I do not personally suffer from any mental health illnesses, but as an Athletic Trainer, I am faced with many student-athletes who do suffer these silent battles on a daily basis. Mental Illnesses were something that were quite foreign to me when starting my career as an Athletic Trainer at SHU.
I remember learning about these types of illnesses, but like any other real life experience, you can’t understand until you actually experience it firsthand. There is no explaining what it’s like to have someone suffer from an eating disorder trying to get through a team meal; to seeing physical cut marks on the person you just taped the day prior; or a student-athlete going through the motions of rehab because they just don’t have the will to continue on. No text book can prepare you for these type of situations.
These experiences are nothing more than eye-opening, as well as humbling. Seeing the student-athletes who once suffer, get the help they need and deserve and turn around to help others dealing with the same illnesses, is very rewarding. Mental Health Illnesses are something that I don’t think I will ever truly understand, not because I don’t want to, but because I do not suffer like others do. In reality it’s not about understanding, it’s about accepting people the way they are and instead of asking why they are that way, it should be “how can I help”?
"I think it’s important to remember that you never know what battle someone is going through on the inside despite what they show on the outside.
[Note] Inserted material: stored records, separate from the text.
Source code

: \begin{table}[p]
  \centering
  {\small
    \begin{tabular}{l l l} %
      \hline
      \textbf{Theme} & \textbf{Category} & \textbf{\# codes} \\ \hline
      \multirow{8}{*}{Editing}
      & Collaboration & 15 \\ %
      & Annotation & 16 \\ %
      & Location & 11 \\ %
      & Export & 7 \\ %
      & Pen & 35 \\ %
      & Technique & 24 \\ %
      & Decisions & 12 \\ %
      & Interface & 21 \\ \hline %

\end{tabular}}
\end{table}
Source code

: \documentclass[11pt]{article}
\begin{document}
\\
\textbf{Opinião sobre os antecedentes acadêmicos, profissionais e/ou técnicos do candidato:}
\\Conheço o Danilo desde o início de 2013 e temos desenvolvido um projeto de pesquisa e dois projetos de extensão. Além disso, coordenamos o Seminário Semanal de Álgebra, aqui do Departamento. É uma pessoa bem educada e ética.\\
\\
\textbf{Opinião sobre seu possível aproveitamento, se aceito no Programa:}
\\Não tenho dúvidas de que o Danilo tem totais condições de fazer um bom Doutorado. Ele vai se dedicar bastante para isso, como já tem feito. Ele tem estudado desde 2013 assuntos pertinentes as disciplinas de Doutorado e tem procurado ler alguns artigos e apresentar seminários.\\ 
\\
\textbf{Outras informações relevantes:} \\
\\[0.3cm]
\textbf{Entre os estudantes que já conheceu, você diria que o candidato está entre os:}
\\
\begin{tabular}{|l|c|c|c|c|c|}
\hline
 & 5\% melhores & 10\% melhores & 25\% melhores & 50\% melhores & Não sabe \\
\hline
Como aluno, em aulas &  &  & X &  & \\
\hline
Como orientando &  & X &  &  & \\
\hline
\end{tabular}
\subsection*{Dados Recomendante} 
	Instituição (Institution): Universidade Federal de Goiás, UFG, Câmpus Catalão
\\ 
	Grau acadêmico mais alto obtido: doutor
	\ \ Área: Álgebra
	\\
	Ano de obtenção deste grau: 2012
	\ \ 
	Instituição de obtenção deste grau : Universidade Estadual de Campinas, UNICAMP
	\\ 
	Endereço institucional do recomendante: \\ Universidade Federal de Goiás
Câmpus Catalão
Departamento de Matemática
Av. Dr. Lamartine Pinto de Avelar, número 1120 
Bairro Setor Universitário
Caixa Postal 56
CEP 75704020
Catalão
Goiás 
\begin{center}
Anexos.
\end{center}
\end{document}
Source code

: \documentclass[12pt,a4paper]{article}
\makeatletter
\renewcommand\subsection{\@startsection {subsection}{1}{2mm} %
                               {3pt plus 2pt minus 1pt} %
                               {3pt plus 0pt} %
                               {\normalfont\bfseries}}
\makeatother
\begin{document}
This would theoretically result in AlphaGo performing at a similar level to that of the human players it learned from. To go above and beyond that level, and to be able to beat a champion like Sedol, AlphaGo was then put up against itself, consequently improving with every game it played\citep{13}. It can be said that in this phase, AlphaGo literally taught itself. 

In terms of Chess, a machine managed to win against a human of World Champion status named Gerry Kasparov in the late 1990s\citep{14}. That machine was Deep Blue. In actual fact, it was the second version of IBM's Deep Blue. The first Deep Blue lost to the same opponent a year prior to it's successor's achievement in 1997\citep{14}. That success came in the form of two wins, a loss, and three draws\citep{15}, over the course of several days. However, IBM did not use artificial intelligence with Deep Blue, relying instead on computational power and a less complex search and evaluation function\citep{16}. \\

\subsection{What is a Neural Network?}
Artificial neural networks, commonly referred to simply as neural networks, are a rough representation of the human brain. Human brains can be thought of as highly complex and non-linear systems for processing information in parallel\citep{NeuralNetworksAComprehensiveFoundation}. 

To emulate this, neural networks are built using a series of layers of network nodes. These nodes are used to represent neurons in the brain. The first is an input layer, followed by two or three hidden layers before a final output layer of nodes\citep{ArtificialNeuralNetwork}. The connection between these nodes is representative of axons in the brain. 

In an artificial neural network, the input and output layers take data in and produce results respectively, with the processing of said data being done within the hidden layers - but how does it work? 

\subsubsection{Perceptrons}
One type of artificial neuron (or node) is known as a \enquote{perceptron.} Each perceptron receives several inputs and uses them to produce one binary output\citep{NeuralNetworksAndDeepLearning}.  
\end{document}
So, take the time to listen, get to know each other and you won’t even realize you could not only be changing, but saving someone’s life."
Athletic Trainers get to see people at their absolute worst, but also their highest high. I did not think there would be a more rewarding experience than seeing someone play in their first game after suffering a season-ending injury, but I have been proven wrong by Heart to Heart;. Heart to Heart; itself is something I am very proud to be a part of and has been a truly humbling experience.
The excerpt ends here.